- PROBLEM DESCRIPTION -
The answer must be a single number: the count of lines in these records that hold "strokeLinejoin".
=-=-=-=-=
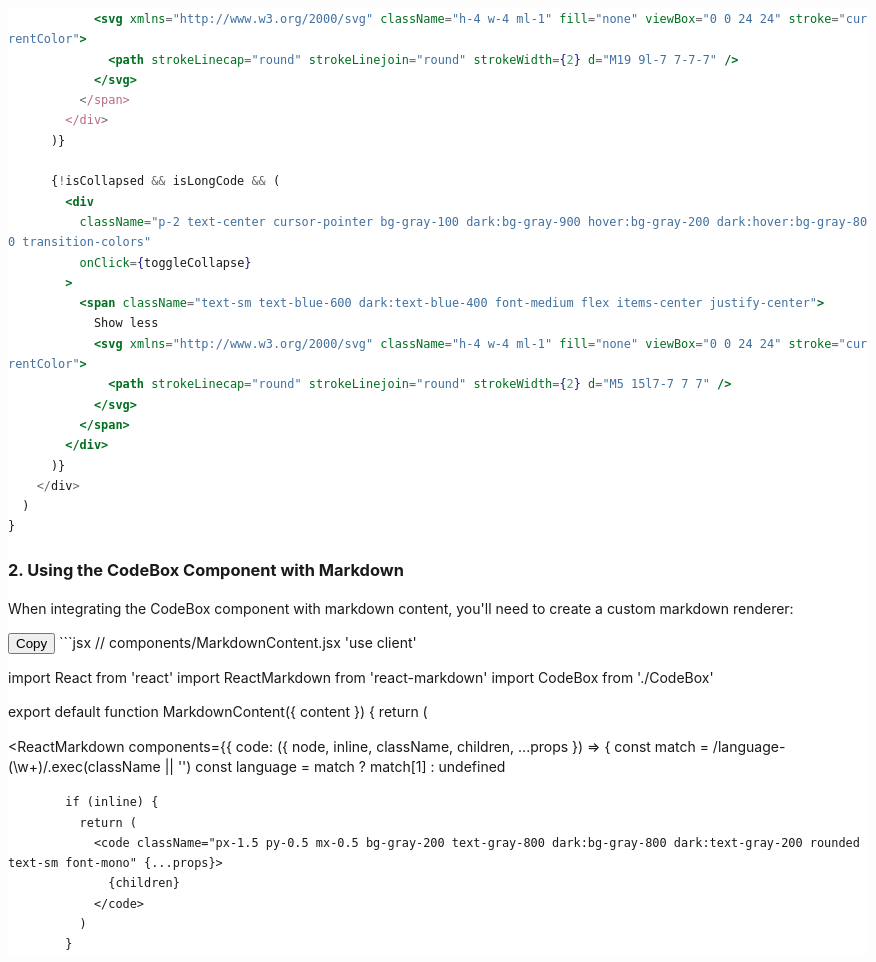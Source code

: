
 ```jsx
            <svg xmlns="http://www.w3.org/2000/svg" className="h-4 w-4 ml-1" fill="none" viewBox="0 0 24 24" stroke="currentColor">
              <path strokeLinecap="round" strokeLinejoin="round" strokeWidth={2} d="M19 9l-7 7-7-7" />
            </svg>
          </span>
        </div>
      )}
      
      {!isCollapsed && isLongCode && (
        <div 
          className="p-2 text-center cursor-pointer bg-gray-100 dark:bg-gray-900 hover:bg-gray-200 dark:hover:bg-gray-800 transition-colors"
          onClick={toggleCollapse}
        >
          <span className="text-sm text-blue-600 dark:text-blue-400 font-medium flex items-center justify-center">
            Show less
            <svg xmlns="http://www.w3.org/2000/svg" className="h-4 w-4 ml-1" fill="none" viewBox="0 0 24 24" stroke="currentColor">
              <path strokeLinecap="round" strokeLinejoin="round" strokeWidth={2} d="M5 15l7-7 7 7" />
            </svg>
          </span>
        </div>
      )}
    </div>
  )
}
```
</div>

### 2. Using the CodeBox Component with Markdown

When integrating the CodeBox component with markdown content, you'll need to create a custom markdown renderer:

<div class="code-box">
<button class="copy-button" onclick="copyCode(this)">Copy</button>
```jsx
// components/MarkdownContent.jsx
'use client'

import React from 'react'
import ReactMarkdown from 'react-markdown'
import CodeBox from './CodeBox'

export default function MarkdownContent({ content }) {
  return (
    <div className="prose dark:prose-invert prose-lg max-w-none">
      <ReactMarkdown
        components={{
          code: ({ node, inline, className, children, ...props }) => {
            const match = /language-(\w+)/.exec(className || '')
            const language = match ? match[1] : undefined
            
            if (inline) {
              return (
                <code className="px-1.5 py-0.5 mx-0.5 bg-gray-200 text-gray-800 dark:bg-gray-800 dark:text-gray-200 rounded text-sm font-mono" {...props}>
                  {children}
                </code>
              )
            }
```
=-=-=-=-=
- RESPONSE -
2